4. Run Your Story – the best marketers I know have a narrative for their brand that will play out over the years ahead. For some, it’s a mental map, for others it’s detailed storylines. Either way, it captures how the brand will engage with customers and invite new prospects in over the foreseeable future. Some CMOs have described it to me as “the story of my time here”. Of course, plots can change, developments can falter, markets can accelerate or stall, but the plan, in its original form and as it evolves, keeps everyone true to the direction and, more importantly, the intention.

5. Don’t Wander – it’s always tempting to believe that throwing a wider net will bring in more fish. But there are plenty of examples of brands that have gone off course because they got interested in something and diversified into a sector that baffled their customers, or that thought they were competitive in a new area when in reality they were seriously out-gunned.
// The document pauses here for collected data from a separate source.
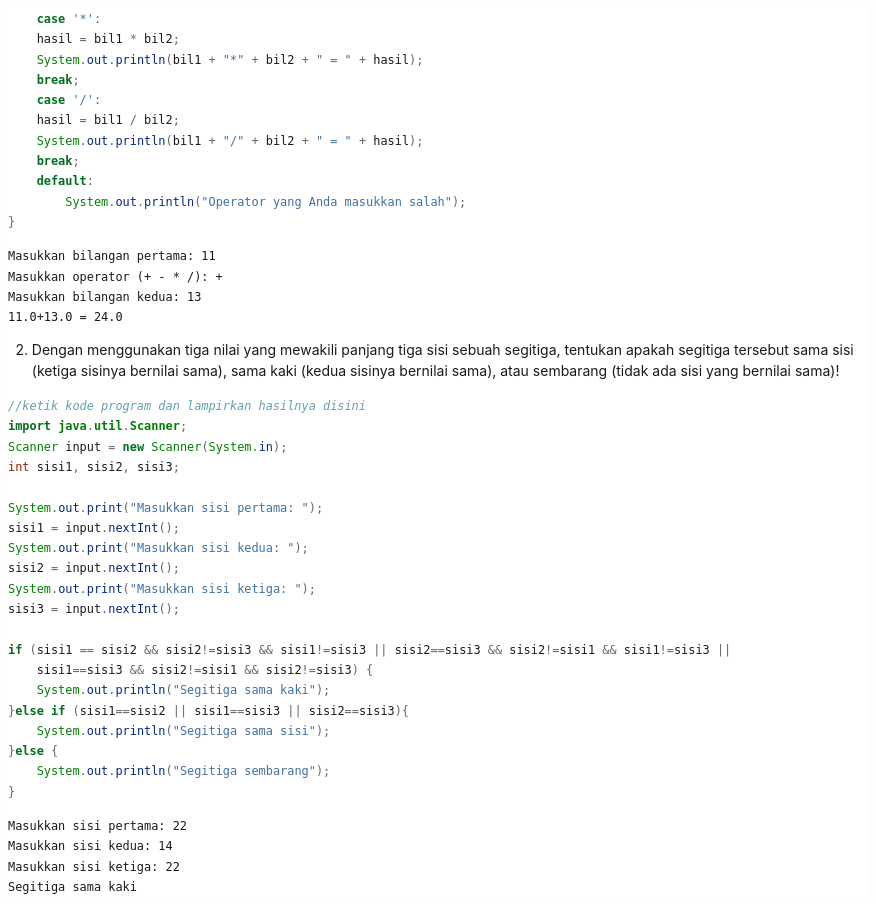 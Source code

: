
 ```Java
    case '*':
    hasil = bil1 * bil2;
    System.out.println(bil1 + "*" + bil2 + " = " + hasil);
    break;
    case '/':
    hasil = bil1 / bil2;
    System.out.println(bil1 + "/" + bil2 + " = " + hasil);
    break;
    default:
        System.out.println("Operator yang Anda masukkan salah");
}
```

    Masukkan bilangan pertama: 11
    Masukkan operator (+ - * /): +
    Masukkan bilangan kedua: 13
    11.0+13.0 = 24.0


2. Dengan menggunakan tiga nilai yang mewakili panjang tiga sisi sebuah segitiga, tentukan apakah segitiga tersebut sama sisi (ketiga sisinya bernilai sama), sama kaki (kedua sisinya bernilai sama), atau sembarang (tidak ada sisi yang bernilai sama)! 


```Java
//ketik kode program dan lampirkan hasilnya disini
import java.util.Scanner;
Scanner input = new Scanner(System.in);
int sisi1, sisi2, sisi3;

System.out.print("Masukkan sisi pertama: ");
sisi1 = input.nextInt();
System.out.print("Masukkan sisi kedua: ");
sisi2 = input.nextInt();
System.out.print("Masukkan sisi ketiga: ");
sisi3 = input.nextInt();

if (sisi1 == sisi2 && sisi2!=sisi3 && sisi1!=sisi3 || sisi2==sisi3 && sisi2!=sisi1 && sisi1!=sisi3 || 
    sisi1==sisi3 && sisi2!=sisi1 && sisi2!=sisi3) {
    System.out.println("Segitiga sama kaki");
}else if (sisi1==sisi2 || sisi1==sisi3 || sisi2==sisi3){
    System.out.println("Segitiga sama sisi");
}else {
    System.out.println("Segitiga sembarang");
}
```

    Masukkan sisi pertama: 22
    Masukkan sisi kedua: 14
    Masukkan sisi ketiga: 22
    Segitiga sama kaki

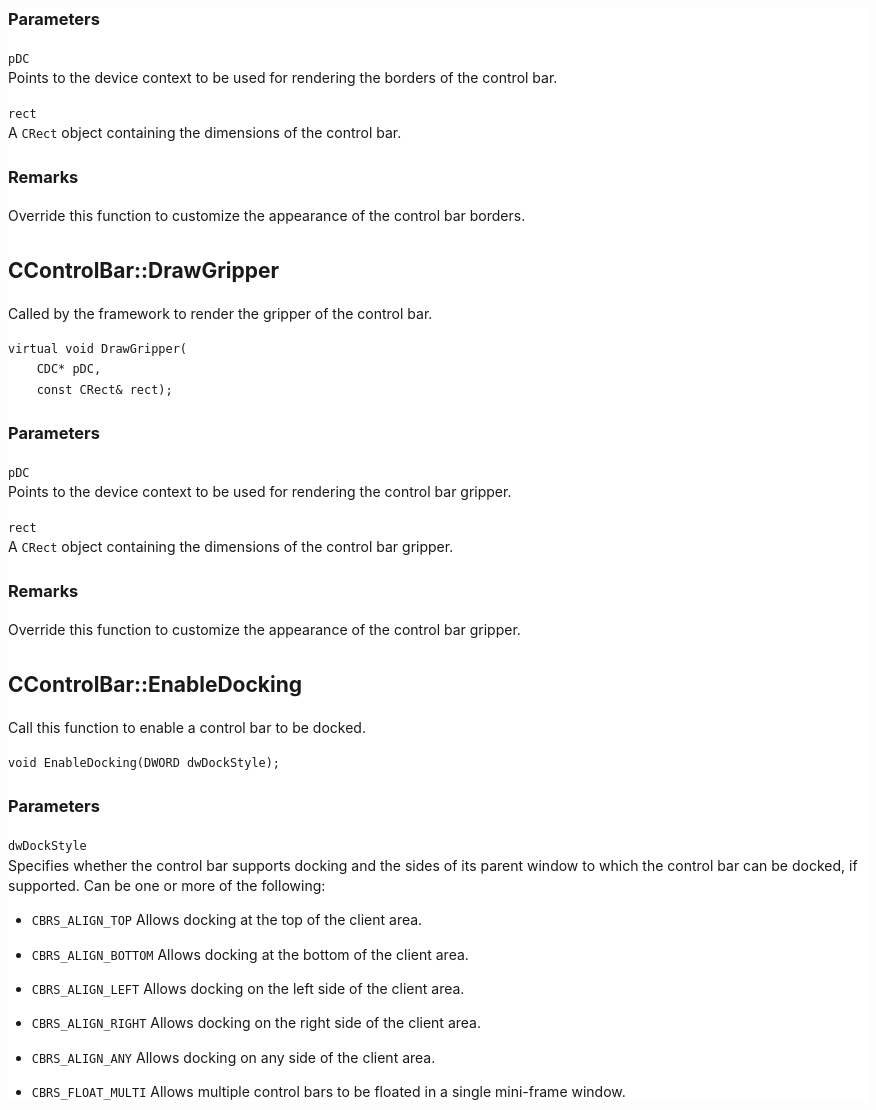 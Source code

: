 ### Parameters  
 `pDC`  
 Points to the device context to be used for rendering the borders of the control bar.  
  
 `rect`  
 A `CRect` object containing the dimensions of the control bar.  
  
### Remarks  
 Override this function to customize the appearance of the control bar borders.  
  
##  <a name="drawgripper"></a>  CControlBar::DrawGripper  
 Called by the framework to render the gripper of the control bar.  
  
```  
virtual void DrawGripper(
    CDC* pDC,  
    const CRect& rect);
```  
  
### Parameters  
 `pDC`  
 Points to the device context to be used for rendering the control bar gripper.  
  
 `rect`  
 A `CRect` object containing the dimensions of the control bar gripper.  
  
### Remarks  
 Override this function to customize the appearance of the control bar gripper.  
  
##  <a name="enabledocking"></a>  CControlBar::EnableDocking  
 Call this function to enable a control bar to be docked.  
  
```  
void EnableDocking(DWORD dwDockStyle);
```  
  
### Parameters  
 `dwDockStyle`  
 Specifies whether the control bar supports docking and the sides of its parent window to which the control bar can be docked, if supported. Can be one or more of the following:  
  
- `CBRS_ALIGN_TOP` Allows docking at the top of the client area.  
  
- `CBRS_ALIGN_BOTTOM` Allows docking at the bottom of the client area.  
  
- `CBRS_ALIGN_LEFT` Allows docking on the left side of the client area.  
  
- `CBRS_ALIGN_RIGHT` Allows docking on the right side of the client area.  
  
- `CBRS_ALIGN_ANY` Allows docking on any side of the client area.  
  
- `CBRS_FLOAT_MULTI` Allows multiple control bars to be floated in a single mini-frame window.  
  
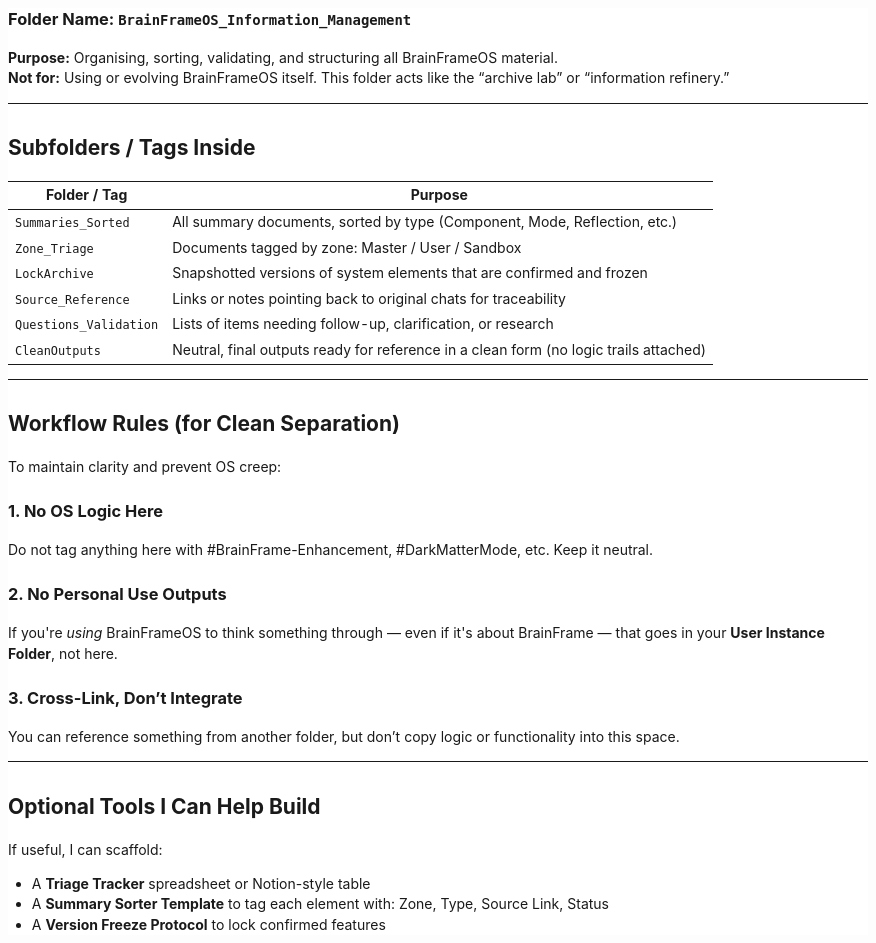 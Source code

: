 ### **Folder Name:** `BrainFrameOS_Information_Management`

**Purpose:** Organising, sorting, validating, and structuring all BrainFrameOS material.  
**Not for:** Using or evolving BrainFrameOS itself. This folder acts like the “archive lab” or “information refinery.”

* * *

Subfolders / Tags Inside
------------------------

| Folder / Tag | Purpose |
| --- | --- |
| `Summaries_Sorted` | All summary documents, sorted by type (Component, Mode, Reflection, etc.) |
| `Zone_Triage` | Documents tagged by zone: Master / User / Sandbox |
| `LockArchive` | Snapshotted versions of system elements that are confirmed and frozen |
| `Source_Reference` | Links or notes pointing back to original chats for traceability |
| `Questions_Validation` | Lists of items needing follow-up, clarification, or research |
| `CleanOutputs` | Neutral, final outputs ready for reference in a clean form (no logic trails attached) |

* * *

Workflow Rules (for Clean Separation)
-------------------------------------

To maintain clarity and prevent OS creep:

### 1\. **No OS Logic Here**

Do not tag anything here with #BrainFrame-Enhancement, #DarkMatterMode, etc. Keep it neutral.

### 2\. **No Personal Use Outputs**

If you're _using_ BrainFrameOS to think something through — even if it's about BrainFrame — that goes in your **User Instance Folder**, not here.

### 3\. **Cross-Link, Don’t Integrate**

You can reference something from another folder, but don’t copy logic or functionality into this space.

* * *

Optional Tools I Can Help Build
-------------------------------

If useful, I can scaffold:

*   A **Triage Tracker** spreadsheet or Notion-style table
*   A **Summary Sorter Template** to tag each element with: Zone, Type, Source Link, Status
*   A **Version Freeze Protocol** to lock confirmed features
That’s not to say brands shouldn’t expand their mandate, particularly if they are operating at critical mass, but do so in ways that align with the principles above: watch the shifts in the market (and identify how you can make a valuable contribution); aim for expanded margin not just expanded presence; consider carefully (but not slowly); and think through how this change in your brand will add to your story, or introduce a fascinating sub-plot.

6. Repetition Is Powerful. (That’s right. Repetition is powerful) – There is nothing to suggest that the challenges facing marketers will abate or that the issues themselves will become simpler. While the business press makes much of the pressures of change, the power of consistency should not be under-estimated. Brands with a clear sense of their own worth and identity will draw on these underlying principles to calmly excel and grow stronger. They will continue to reinforce through repetition a powerful and reliable sense of who they are. While marketers can quickly become impatient with historic brand icons, phrases and visual signatures, these work as convenient short-cuts for time-pressed consumers. Therefore abandon what you are recognized by with caution. Being constant is a discipline. Those that aren’t will resort to propelling themselves like pinballs from one idea to another in the hope that somehow freneticism will see them through.